Pain after
spinal cord injury (SCI) can be difficult to treat. Drugs that target the
opioid receptor (OR) outside the central nervous system (CNS) have gained increasing interest in
pain control owing to their low risk of central side effects.
Asimadoline and
ICI-204448 are believed to be peripherally restricted KOR agonists withlimited access to the CNS. This study examined whether they can attenuate
pain hypersensitivity in mice subjected to a contusive T10 SCI. Subcutaneous (s.c.) injection of
asimadoline (5, 20 mg/kg) and
ICI-204448 (1, 10 mg/kg) inhibited heat
hypersensitivity at both doses, but only attenuated mechanical
hypersensitivity at the high dose. However, the high-dose
asimadoline adversely affected animals' exploratory performance in SCI mice and caused aversion, suggesting CNS
drug penetration.

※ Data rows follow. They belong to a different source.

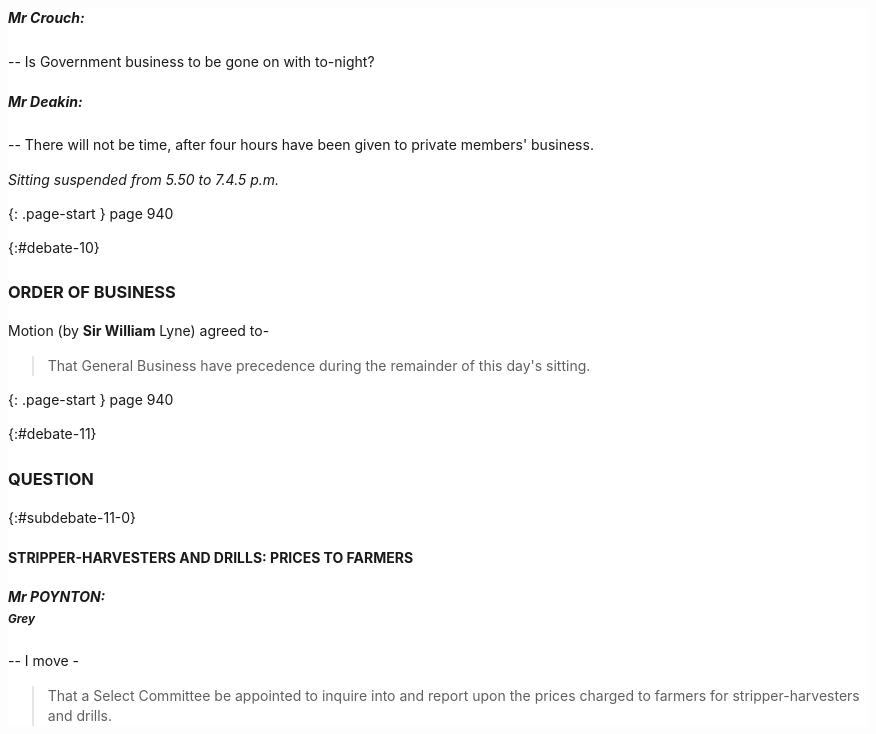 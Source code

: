 ##### Mr Crouch:

-- Is Government business to be gone on with to-night? 

##### Mr Deakin:

-- There will not be time, after four hours have been given to private members' business. 


 *Sitting suspended from 5.50 to 7.4.5 p.m.* 


{: .page-start }
page 940

{:#debate-10}
### ORDER OF BUSINESS

Motion (by  **Sir William**  Lyne) agreed to- 

  >That General Business have precedence during the remainder of this day's sitting. 

{: .page-start }
page 940

{:#debate-11}
### QUESTION

{:#subdebate-11-0}
#### STRIPPER-HARVESTERS AND DRILLS: PRICES TO FARMERS

##### Mr POYNTON:<br><small class="text-muted">Grey</small>

-- I move - 

  >That a Select Committee be appointed to inquire into and report upon the prices charged to farmers for stripper-harvesters and drills. 
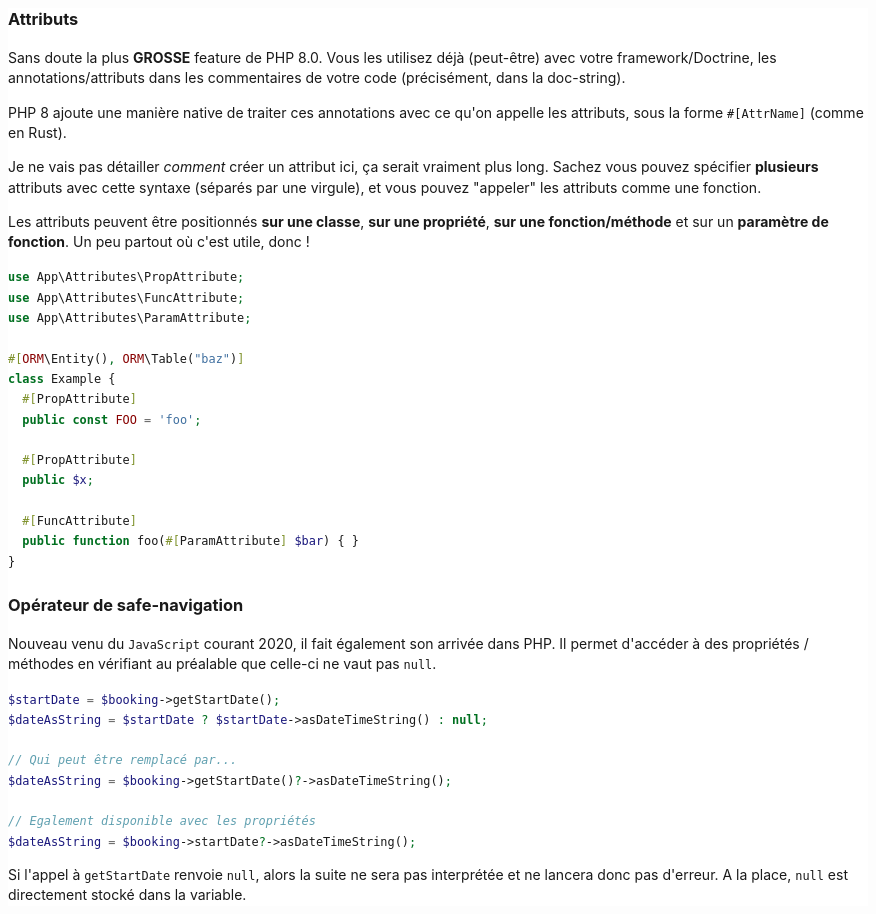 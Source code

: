 ### Attributs

Sans doute la plus **GROSSE** feature de PHP 8.0.
Vous les utilisez déjà (peut-être) avec votre framework/Doctrine, les annotations/attributs dans les commentaires de votre code (précisément, dans la doc-string).

PHP 8 ajoute une manière native de traiter ces annotations avec ce qu'on appelle les attributs, sous la forme `#[AttrName]` (comme en Rust).

Je ne vais pas détailler *comment* créer un attribut ici, ça serait vraiment plus long.
Sachez vous pouvez spécifier **plusieurs** attributs avec cette syntaxe (séparés par une virgule), et vous pouvez "appeler" les attributs comme une fonction.

Les attributs peuvent être positionnés **sur une classe**, **sur une propriété**, **sur une fonction/méthode** et sur un **paramètre de fonction**.
Un peu partout où c'est utile, donc !

```php
use App\Attributes\PropAttribute;
use App\Attributes\FuncAttribute;
use App\Attributes\ParamAttribute;

#[ORM\Entity(), ORM\Table("baz")]
class Example {
  #[PropAttribute]
  public const FOO = 'foo';

  #[PropAttribute]
  public $x;

  #[FuncAttribute]
  public function foo(#[ParamAttribute] $bar) { }
}
```

### Opérateur de safe-navigation

Nouveau venu du `JavaScript` courant 2020, il fait également son arrivée dans PHP.
Il permet d'accéder à des propriétés / méthodes en vérifiant au préalable que celle-ci ne vaut pas `null`.

```php
$startDate = $booking->getStartDate();
$dateAsString = $startDate ? $startDate->asDateTimeString() : null;

// Qui peut être remplacé par...
$dateAsString = $booking->getStartDate()?->asDateTimeString();

// Egalement disponible avec les propriétés
$dateAsString = $booking->startDate?->asDateTimeString();
```

Si l'appel à `getStartDate` renvoie `null`, alors la suite ne sera pas interprétée et ne lancera donc pas d'erreur.
A la place, `null` est directement stocké dans la variable.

In contrast, high-dose
ICI-204448 did not impair exploration and remained effective in reducing both mechanical and heat
hypersensitivities after SCI. Accordingly, we chose to examine the potential peripheral neuronal mechanism for ICI-204448-induced
pain inhibition by conducting in vivo
calcium imaging of dorsal root ganglion (DRG) in Pirt-GCaMP6s+/- mice. High-dose
ICI-204448 (10 mg/kg, s.c.) attenuated the increased fluorescence intensity of lumbar DRG neurons activated by a noxious pinch (400 g) stimulation in SCI mice. In conclusion, systemic administration of
ICI-204448 achieved SCI
pain inhibition at doses that did not induce notable side effects and attenuated DRG neuronal excitability which may partly contribute to its
pain inhibition. These findings suggest that peripherally restricted KOR agonists may be useful for treating SCI
pain, but the therapeutic window must be carefully examined.